I know it is too late for this answer, but I am excited learning NumPy. You can vectorize the function on your own with numpy.where.

def func(x):
    import numpy as np
    x = np.where(x<0, 0., x*10)
    return x   

Examples

Using a scalar as data input:

x = 10
y = func(10)
y = array(100.0)

using an array as data input:

x = np.arange(-1,1,0.1)
y = func(x)
y = array([ -1.00000000e+00,  -9.00000000e-01,  -8.00000000e-01,
    -7.00000000e-01,  -6.00000000e-01,  -5.00000000e-01,
    -4.00000000e-01,  -3.00000000e-01,  -2.00000000e-01,
    -1.00000000e-01,  -2.22044605e-16,   1.00000000e-01,
     2.00000000e-01,   3.00000000e-01,   4.00000000e-01,
     5.00000000e-01,   6.00000000e-01,   7.00000000e-01,
     8.00000000e-01,   9.00000000e-01])

Caveats:

1) If x is a masked array, you need to use np.ma.where instead, since this works for masked arrays.

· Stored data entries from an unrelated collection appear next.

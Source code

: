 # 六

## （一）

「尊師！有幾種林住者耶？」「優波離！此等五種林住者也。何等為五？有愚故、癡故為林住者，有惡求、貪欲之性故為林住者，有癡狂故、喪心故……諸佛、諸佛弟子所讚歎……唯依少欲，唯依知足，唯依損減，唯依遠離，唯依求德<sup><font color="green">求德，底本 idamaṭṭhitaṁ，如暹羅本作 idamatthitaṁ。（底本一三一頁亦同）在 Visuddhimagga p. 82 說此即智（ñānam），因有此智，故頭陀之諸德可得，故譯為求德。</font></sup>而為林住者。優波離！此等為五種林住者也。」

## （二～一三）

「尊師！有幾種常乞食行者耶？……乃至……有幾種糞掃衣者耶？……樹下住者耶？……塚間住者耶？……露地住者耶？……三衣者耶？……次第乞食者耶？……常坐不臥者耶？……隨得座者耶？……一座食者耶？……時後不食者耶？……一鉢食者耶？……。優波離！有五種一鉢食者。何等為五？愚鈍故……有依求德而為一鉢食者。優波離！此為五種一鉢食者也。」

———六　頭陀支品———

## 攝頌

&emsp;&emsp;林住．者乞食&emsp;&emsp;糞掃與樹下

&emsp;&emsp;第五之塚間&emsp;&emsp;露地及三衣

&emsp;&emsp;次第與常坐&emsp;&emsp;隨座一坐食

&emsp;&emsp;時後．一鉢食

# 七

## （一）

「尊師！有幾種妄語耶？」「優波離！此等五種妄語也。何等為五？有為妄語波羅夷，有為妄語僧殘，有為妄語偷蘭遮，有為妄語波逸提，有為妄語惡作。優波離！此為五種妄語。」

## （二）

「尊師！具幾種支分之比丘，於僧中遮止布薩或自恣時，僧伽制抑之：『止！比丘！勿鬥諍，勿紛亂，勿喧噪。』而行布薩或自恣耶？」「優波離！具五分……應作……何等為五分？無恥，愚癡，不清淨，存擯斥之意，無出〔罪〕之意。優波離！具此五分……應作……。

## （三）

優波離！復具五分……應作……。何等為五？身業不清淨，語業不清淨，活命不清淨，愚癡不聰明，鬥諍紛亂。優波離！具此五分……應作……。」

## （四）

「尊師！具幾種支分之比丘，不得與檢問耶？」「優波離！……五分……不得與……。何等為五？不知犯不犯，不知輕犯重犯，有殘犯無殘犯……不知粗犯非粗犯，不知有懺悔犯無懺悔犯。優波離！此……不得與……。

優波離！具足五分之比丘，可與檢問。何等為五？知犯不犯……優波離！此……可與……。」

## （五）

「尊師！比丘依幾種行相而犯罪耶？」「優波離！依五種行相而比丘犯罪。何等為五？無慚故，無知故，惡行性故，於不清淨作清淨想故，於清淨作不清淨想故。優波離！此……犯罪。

This should do what you want:

def func(x):
    small_indices = x < 10
    x[small_indices] = 0
    x[invert(small_indices)] *= 10
    return x

invert is a Numpy-function. Note that this modifies the argument. To prevent this, you'd have to modify and return a copy of x.


(I realize this is an old question, but ...)

There is one more option which wasn't mentioned here -- using np.choose.

np.choose(
    # the boolean condition
    x < 0,
    [
        # index 0: value if condition is False
        10 * x,
        # index 1: value if condition is True
        0
    ]
)

Though not terribly readable, this is just a single expression (not a series of statements), and does not compromize numpy's inherent speed (as np.vectorize does).